== Segment start ==
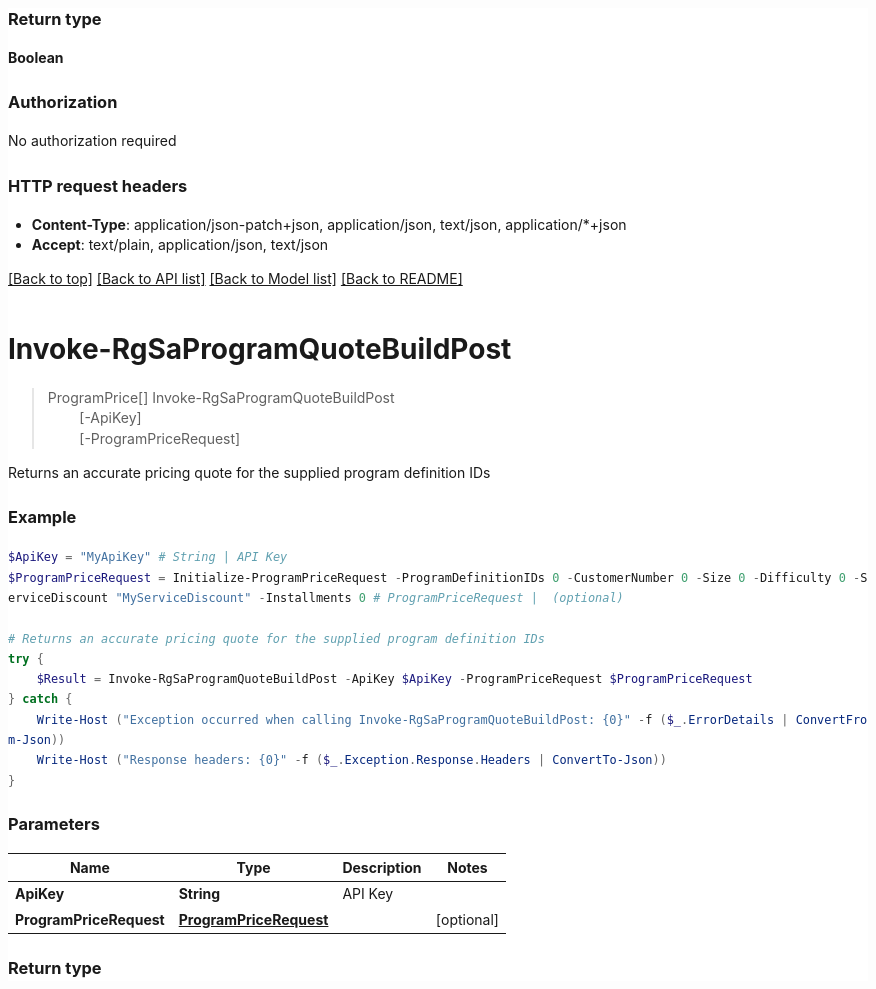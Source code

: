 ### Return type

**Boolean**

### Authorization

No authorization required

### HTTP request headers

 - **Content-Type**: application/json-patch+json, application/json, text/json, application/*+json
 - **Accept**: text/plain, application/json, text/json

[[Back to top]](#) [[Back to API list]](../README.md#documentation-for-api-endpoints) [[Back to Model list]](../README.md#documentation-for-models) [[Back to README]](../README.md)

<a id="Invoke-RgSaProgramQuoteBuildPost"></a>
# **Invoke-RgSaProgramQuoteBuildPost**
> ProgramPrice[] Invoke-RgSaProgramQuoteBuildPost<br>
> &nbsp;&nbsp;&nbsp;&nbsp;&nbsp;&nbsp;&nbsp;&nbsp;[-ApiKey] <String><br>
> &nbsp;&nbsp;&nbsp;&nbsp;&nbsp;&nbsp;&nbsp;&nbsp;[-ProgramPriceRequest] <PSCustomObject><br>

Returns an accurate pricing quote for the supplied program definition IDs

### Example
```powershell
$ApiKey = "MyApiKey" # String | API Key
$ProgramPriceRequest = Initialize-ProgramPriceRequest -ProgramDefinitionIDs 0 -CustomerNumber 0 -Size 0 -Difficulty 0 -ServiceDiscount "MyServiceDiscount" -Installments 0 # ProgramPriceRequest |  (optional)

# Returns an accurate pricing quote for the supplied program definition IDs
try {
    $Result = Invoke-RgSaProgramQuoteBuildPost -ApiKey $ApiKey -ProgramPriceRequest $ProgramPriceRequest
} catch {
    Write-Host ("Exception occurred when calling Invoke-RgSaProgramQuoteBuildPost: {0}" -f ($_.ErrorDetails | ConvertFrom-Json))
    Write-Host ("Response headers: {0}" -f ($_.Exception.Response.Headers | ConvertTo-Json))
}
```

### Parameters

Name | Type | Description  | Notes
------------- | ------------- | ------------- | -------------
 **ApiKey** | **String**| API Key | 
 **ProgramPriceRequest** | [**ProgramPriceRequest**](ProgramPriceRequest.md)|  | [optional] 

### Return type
== Segment end ==
== Segment start ==
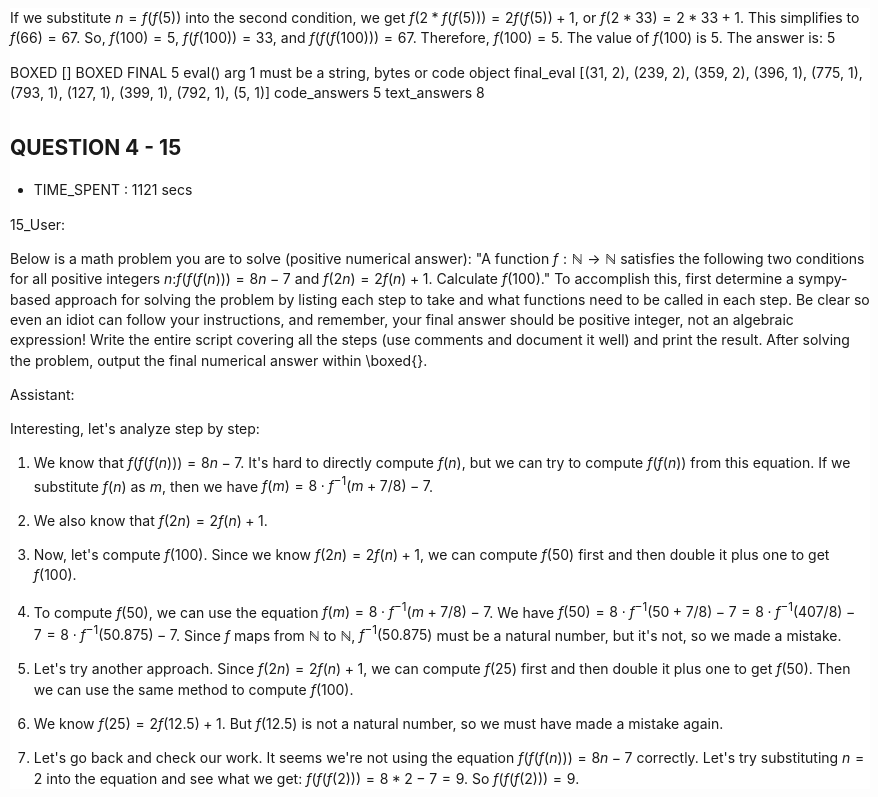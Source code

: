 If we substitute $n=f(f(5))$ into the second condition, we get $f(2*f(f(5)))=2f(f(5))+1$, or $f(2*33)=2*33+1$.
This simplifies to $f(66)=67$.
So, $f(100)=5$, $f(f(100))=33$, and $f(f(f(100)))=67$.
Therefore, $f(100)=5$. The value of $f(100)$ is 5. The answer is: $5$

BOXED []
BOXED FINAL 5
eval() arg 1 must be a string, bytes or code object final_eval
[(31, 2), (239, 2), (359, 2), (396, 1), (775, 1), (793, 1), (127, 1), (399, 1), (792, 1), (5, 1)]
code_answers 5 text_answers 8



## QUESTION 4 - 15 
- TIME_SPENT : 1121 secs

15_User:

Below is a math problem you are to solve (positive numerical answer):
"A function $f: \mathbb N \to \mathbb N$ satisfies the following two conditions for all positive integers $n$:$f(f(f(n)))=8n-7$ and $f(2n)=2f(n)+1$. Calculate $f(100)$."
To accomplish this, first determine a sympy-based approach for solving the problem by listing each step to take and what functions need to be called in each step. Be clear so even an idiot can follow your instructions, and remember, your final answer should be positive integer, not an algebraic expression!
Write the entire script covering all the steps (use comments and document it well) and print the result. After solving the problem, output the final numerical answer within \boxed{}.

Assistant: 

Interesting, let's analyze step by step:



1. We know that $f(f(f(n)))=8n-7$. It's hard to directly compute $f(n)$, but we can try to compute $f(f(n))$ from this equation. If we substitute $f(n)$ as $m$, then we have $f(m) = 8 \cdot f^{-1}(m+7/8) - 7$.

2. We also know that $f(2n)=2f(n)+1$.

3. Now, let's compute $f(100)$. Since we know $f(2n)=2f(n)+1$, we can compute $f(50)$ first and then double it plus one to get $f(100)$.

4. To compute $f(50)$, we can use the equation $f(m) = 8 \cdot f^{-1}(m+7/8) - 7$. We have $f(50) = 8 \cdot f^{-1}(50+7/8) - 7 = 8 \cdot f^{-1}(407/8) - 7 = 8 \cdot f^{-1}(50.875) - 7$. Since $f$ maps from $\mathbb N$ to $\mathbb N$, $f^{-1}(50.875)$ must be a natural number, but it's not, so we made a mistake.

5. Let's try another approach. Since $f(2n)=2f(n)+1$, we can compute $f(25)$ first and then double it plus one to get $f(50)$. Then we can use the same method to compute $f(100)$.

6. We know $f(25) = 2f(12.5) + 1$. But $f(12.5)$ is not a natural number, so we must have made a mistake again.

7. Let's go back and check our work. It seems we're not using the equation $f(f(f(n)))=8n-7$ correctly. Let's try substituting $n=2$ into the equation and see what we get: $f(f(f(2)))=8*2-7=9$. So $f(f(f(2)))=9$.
== Segment end ==
TASK TO COMPLETE
Locate all lines in the listing above with the word "nbsp". Copy them.

EXERCISE RESULT
> &nbsp;&nbsp;&nbsp;&nbsp;&nbsp;&nbsp;&nbsp;&nbsp;[-ApiKey] <String><br>
> &nbsp;&nbsp;&nbsp;&nbsp;&nbsp;&nbsp;&nbsp;&nbsp;[-ProgramPriceRequest] <PSCustomObject><br>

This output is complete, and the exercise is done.